According to Gogglebox’s Wikipedia page, the show’s producers “did not want to feature people who wanted to be on television” and sought potential cast members in unconventional ways:
One of the methods used to find participants is termed “street casting,” whereby the show's team looked in everyday public places; Leon and June were found in a bridge club, and Stephen and Chris were found in a hair salon. In later series, members of the show’s production team visited random houses and held up a card that contained something, such as a picture of the British Prime Minister or a Daily Mail headline, and noted how quick the person responded and any funny, interesting, or insightful comments they had.
I don’t watch a lot of social media video, but I have spent some time in bridge clubs, and Gogglebox seemed to owe much more to that vibe than to TikTok. It took me a while to put my finger on it, and perhaps some of it derived from my being a foreigner, but it was unusual to see people onscreen who weren’t begging for my attention. But it also didn’t feel like I was spying on them. It conveyed instead the impression of very different people who shared in common the permission to be themselves publicly from within the safety of their own living rooms, and that this permission didn’t produced the id-driven megalomaniacs of the anonymous internet’s content cesspools but fundamental civility. Gogglebox makes of TV shows a kind of common target that people can vent their skepticism on, so they don’t have to regard one another as entertainment to be similarly mocked or seek to become entertainers themselves to remain visible and seem worthy of respect.

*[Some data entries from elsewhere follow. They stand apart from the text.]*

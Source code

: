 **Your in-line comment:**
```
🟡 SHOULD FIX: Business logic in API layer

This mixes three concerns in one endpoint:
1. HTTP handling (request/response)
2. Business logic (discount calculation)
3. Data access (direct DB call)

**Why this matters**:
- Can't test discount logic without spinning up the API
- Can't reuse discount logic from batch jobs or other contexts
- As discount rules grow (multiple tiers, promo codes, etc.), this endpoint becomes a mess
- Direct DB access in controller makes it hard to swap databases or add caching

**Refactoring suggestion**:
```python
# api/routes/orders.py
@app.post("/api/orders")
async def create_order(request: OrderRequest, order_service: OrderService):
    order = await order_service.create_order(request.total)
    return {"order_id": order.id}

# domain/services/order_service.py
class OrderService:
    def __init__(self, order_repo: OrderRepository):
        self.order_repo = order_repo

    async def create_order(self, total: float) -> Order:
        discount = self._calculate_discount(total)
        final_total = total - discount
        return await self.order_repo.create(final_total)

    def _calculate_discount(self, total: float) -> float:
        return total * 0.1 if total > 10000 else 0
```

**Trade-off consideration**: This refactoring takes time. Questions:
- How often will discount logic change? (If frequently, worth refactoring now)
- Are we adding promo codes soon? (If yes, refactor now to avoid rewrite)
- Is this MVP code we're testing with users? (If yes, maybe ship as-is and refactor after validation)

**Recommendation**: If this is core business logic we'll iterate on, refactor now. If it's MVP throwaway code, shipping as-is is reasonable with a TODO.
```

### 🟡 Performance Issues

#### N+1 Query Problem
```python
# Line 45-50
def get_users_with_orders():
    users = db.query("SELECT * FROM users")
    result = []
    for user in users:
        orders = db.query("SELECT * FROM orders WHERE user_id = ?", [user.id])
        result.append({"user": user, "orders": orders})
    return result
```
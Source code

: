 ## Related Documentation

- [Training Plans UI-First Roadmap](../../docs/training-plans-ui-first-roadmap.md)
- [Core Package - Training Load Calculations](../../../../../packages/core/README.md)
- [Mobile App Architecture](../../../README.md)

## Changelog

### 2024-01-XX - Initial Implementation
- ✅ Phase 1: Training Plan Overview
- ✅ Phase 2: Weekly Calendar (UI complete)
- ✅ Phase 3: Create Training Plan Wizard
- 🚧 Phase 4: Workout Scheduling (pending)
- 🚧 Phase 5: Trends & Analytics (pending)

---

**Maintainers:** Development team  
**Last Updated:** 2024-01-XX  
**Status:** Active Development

Seeking attention for profit is perhaps incompatible with tolerance. The paradigm for U.S. television is the local news broadcast, full of sensationalized crime reports, fear mongering, petty grievances and suspicions, and weather. Social media platforms, in a reflection of their own prerogatives, tend to disseminate the idea that tolerance itself is intolerable and boring; they produce people whose personality revolves around being compulsively watchable. But society depends on people being considerate, largely predictable, and ignorable when necessary. Gogglebox seems intent on showing that those kinds of familiar, considerate people appear across the spectrum of social identities and they aren’t without a sense of humor. But for all I know, the show has already been cancelled.
I'm one of those people who watched MST3K regularly with friends. For us, the movie was the star, not the Joel/Mike and the bots. Some verge on art in the sense that they're very defamiliarizing. Certain titles led my friends and I, believe it or not, to talk for hours afterwards about what we'd just watched.
I remember one such conversation stretching into the early morning about "Monster a-Go-go." Our discussion revolved around whether the movie was, in fact, a "movie" at all. The viewing experience was so strange and elliptical, we had trouble recalling the order of the scenes, the characters, our recollections structured more like those of mundane experiences, like trying to remember what you ate last Thursday.
These conversations could be very rich. We soon abandoned MST3K for movies we discovered ourselves in thrift stores on VHS. Totally forgotten films, mostly stultifying, but occasionally we'd find something very, very strange, even ahead of its time.
One of us nabbed a VHS of a children's show starring Jim Varney as his "Ernest" persona. The show's pace shocked us! Rapid fire skits, made for a minuscule attention span. It was alienating but also somewhat experimental. Culture moved very much in the Ernest direction, short videos and skits ruling the social media roost.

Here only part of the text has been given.